◆ **WORK TO COMPLETE**
Wherever the word "Paul" shows up in the data, report the line it sits in.

-.-.-

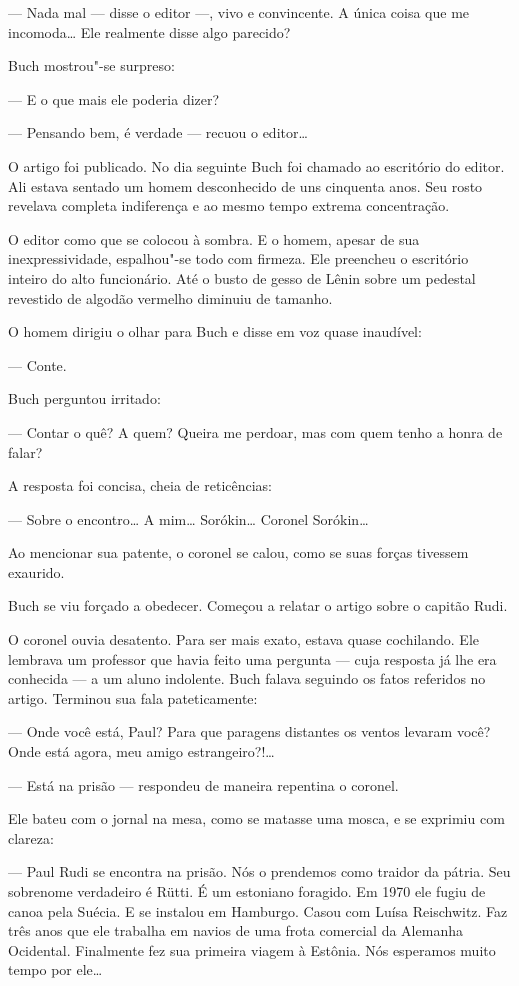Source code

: --- Nada mal --- disse o editor ---, vivo e convincente. A única coisa
que me incomoda\ldots{} Ele realmente disse algo parecido?

Buch mostrou"-se surpreso:

--- E o que mais ele poderia dizer?

--- Pensando bem, é verdade --- recuou o editor\ldots{}

O artigo foi publicado. No dia seguinte Buch foi chamado ao escritório
do editor. Ali estava sentado um homem desconhecido de uns cinquenta
anos. Seu rosto revelava completa indiferença e ao mesmo tempo extrema
concentração.

O editor como que se colocou à sombra. E o homem, apesar de sua
inexpressividade, espalhou"-se todo com firmeza. Ele preencheu o
escritório inteiro do alto funcionário. Até o busto de gesso de Lênin
sobre um pedestal revestido de algodão vermelho diminuiu de tamanho.

O homem dirigiu o olhar para Buch e disse em voz quase inaudível:

--- Conte.

Buch perguntou irritado:

--- Contar o quê? A quem? Queira me perdoar, mas com quem tenho a honra
de falar?

A resposta foi concisa, cheia de reticências:

--- Sobre o encontro\ldots{} A mim\ldots{} Sorókin\ldots{} Coronel Sorókin\ldots{}

Ao mencionar sua patente, o coronel se calou, como se suas forças
tivessem exaurido.

Buch se viu forçado a obedecer. Começou a relatar o artigo sobre o
capitão Rudi.

O coronel ouvia desatento. Para ser mais exato, estava quase cochilando.
Ele lembrava um professor que havia feito uma pergunta --- cuja resposta
já lhe era conhecida --- a um aluno indolente. Buch falava seguindo os
fatos referidos no artigo. Terminou sua fala pateticamente:

--- Onde você está, Paul? Para que paragens distantes os ventos levaram
você? Onde está agora, meu amigo estrangeiro?!\ldots{}

--- Está na prisão --- respondeu de maneira repentina o coronel.

Ele bateu com o jornal na mesa, como se matasse uma mosca, e se exprimiu
com clareza:

--- Paul Rudi se encontra na prisão. Nós o prendemos como traidor da
pátria. Seu sobrenome verdadeiro é Rütti. É um estoniano foragido. Em
1970 ele fugiu de canoa pela Suécia. E se instalou em Hamburgo. Casou
com Luísa Reischwitz. Faz três anos que ele trabalha em navios de uma
frota comercial da Alemanha Ocidental. Finalmente fez sua primeira
viagem à Estônia. Nós esperamos muito tempo por ele\ldots{}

-.-.-

◆ **YOUR RESPONSE**
--- Onde você está, Paul? Para que paragens distantes os ventos levaram
--- Paul Rudi se encontra na prisão. Nós o prendemos como traidor da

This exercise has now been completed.